▶ Exercise
Could you retype exactly the lines running from the line with "与前一个示例的唯一不同之处在于将填充设置为透明，并将边界设置为黑色：" to the end of the data, both included, and nothing else?
>>>
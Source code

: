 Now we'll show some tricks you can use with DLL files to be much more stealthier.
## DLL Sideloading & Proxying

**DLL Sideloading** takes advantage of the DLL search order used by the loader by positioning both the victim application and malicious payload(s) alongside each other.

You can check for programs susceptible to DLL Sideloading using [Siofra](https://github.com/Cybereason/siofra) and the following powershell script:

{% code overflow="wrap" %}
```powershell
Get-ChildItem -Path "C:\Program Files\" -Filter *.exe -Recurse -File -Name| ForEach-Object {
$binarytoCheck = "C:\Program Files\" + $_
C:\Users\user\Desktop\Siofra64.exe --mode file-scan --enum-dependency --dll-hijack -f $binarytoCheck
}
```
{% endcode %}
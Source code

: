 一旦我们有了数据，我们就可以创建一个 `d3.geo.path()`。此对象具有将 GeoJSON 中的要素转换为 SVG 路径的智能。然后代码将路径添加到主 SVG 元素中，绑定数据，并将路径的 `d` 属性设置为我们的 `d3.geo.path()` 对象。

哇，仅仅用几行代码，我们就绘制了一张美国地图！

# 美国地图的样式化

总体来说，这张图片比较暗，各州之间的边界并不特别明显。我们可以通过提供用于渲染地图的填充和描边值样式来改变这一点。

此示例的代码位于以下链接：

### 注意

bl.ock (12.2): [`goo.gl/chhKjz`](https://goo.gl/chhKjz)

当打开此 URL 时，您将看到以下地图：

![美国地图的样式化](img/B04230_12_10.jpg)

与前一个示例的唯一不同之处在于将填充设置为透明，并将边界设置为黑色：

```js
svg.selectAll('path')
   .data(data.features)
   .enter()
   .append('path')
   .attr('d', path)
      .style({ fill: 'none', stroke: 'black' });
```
<<<
▶ Solution to this exercise
与前一个示例的唯一不同之处在于将填充设置为透明，并将边界设置为黑色：

```js
svg.selectAll('path')
   .data(data.features)
   .enter()
   .append('path')
   .attr('d', path)
      .style({ fill: 'none', stroke: 'black' });
```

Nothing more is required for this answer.